Segment Start: ENTRIES SUPPLIED
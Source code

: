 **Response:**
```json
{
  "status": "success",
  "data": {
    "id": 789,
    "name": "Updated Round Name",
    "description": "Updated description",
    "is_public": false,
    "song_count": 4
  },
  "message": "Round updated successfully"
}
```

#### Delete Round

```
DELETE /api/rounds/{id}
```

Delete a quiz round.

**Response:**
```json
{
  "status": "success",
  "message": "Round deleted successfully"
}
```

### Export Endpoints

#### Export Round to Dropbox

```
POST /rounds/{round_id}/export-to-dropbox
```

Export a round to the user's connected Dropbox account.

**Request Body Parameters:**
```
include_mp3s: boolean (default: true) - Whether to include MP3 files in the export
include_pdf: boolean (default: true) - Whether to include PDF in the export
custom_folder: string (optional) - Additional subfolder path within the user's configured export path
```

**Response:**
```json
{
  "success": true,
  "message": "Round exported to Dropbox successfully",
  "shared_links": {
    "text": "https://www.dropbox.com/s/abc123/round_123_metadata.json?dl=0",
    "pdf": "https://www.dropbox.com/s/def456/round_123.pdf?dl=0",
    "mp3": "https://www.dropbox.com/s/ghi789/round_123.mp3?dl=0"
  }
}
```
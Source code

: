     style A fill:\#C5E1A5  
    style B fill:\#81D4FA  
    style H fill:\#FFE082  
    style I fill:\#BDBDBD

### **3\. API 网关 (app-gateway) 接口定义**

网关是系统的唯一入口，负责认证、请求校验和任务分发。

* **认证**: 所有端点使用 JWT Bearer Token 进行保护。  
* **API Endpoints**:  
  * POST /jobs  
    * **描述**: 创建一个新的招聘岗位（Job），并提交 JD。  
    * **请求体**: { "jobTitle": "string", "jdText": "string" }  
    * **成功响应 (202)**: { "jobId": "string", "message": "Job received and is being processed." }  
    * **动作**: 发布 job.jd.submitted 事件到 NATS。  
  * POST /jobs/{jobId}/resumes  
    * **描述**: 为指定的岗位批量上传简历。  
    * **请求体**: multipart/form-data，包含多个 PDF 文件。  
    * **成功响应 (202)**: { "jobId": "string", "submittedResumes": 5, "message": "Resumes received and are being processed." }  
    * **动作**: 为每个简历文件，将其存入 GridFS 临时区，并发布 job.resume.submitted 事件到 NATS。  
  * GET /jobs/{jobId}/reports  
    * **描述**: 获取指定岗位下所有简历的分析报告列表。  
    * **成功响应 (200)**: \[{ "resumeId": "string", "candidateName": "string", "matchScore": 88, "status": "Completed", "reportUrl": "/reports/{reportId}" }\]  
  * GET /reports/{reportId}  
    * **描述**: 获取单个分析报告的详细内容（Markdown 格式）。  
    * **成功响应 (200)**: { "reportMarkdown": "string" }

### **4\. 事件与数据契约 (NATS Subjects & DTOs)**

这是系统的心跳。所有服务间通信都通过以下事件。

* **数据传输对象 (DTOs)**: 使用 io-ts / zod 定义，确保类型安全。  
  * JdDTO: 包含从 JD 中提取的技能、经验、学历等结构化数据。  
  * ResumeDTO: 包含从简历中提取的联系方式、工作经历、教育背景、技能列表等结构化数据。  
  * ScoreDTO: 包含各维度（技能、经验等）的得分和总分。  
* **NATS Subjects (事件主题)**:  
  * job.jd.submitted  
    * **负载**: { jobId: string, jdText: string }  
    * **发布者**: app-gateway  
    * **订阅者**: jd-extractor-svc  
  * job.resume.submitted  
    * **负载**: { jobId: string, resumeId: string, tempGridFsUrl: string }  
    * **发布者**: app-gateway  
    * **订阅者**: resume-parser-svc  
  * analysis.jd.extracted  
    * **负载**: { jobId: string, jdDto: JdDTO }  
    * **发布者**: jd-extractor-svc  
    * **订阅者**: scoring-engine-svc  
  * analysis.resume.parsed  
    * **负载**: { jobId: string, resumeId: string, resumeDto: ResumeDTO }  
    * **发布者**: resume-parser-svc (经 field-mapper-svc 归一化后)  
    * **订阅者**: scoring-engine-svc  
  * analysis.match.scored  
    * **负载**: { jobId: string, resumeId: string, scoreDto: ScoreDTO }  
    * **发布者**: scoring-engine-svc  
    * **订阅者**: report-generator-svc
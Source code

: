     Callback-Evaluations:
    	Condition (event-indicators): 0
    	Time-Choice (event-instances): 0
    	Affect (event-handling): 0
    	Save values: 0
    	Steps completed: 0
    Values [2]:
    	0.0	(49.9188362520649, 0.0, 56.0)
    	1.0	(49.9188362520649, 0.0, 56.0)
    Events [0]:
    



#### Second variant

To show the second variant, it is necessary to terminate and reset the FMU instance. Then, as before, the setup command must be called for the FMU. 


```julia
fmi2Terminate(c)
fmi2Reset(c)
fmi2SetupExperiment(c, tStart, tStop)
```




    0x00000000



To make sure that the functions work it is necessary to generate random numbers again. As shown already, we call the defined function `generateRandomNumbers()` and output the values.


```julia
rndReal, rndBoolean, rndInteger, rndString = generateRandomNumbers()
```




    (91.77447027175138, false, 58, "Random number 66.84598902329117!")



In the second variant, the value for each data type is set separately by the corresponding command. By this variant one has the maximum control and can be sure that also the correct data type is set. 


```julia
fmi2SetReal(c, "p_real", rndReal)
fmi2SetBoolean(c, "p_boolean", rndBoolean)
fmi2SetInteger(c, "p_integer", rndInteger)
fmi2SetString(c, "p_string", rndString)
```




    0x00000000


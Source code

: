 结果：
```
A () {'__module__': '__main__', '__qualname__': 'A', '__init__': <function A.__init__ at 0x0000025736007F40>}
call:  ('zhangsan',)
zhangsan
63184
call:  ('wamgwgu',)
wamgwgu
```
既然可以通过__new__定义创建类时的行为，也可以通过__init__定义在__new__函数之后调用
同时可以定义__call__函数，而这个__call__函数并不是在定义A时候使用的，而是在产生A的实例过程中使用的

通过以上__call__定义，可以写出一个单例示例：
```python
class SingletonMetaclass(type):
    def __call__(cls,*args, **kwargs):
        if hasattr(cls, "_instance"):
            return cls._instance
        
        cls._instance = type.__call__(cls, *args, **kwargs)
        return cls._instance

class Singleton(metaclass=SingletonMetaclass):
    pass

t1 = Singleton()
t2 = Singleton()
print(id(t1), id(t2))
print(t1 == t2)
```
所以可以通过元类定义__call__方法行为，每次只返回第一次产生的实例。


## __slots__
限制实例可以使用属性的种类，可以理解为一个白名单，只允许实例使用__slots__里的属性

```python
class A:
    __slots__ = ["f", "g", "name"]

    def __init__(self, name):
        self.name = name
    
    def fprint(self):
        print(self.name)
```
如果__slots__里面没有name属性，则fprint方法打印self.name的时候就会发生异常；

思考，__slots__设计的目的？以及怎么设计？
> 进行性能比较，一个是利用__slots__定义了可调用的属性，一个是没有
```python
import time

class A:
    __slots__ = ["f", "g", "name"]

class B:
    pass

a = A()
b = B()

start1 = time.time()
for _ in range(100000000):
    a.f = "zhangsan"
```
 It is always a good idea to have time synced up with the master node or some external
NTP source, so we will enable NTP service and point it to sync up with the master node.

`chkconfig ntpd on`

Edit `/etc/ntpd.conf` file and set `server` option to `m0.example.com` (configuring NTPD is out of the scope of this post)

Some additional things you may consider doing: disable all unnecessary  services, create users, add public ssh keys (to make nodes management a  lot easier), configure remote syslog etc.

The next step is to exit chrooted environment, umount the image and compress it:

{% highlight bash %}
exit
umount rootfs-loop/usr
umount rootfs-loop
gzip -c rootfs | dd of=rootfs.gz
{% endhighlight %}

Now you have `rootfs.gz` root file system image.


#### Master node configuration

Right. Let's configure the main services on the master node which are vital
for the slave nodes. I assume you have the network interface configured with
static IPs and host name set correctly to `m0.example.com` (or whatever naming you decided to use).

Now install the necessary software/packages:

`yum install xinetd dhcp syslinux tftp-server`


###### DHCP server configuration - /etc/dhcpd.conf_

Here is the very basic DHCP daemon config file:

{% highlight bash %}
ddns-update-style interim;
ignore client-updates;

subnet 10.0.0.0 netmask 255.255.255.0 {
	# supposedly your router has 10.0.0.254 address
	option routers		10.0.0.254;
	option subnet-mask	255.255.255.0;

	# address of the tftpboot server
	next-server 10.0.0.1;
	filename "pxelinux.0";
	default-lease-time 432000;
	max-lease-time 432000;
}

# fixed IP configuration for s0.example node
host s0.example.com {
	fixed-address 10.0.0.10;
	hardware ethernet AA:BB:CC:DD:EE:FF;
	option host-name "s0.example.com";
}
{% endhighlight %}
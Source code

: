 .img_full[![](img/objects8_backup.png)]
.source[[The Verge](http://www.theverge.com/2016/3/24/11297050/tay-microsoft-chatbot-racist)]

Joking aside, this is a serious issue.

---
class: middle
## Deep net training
Segment End: ENTRIES SUPPLIED
* [TASK DETAILS]:
Search the records for the word "services", then list every line that has it.

* [TASK RESULT]:
Some additional things you may consider doing: disable all unnecessary  services, create users, add public ssh keys (to make nodes management a  lot easier), configure remote syslog etc.
Right. Let's configure the main services on the master node which are vital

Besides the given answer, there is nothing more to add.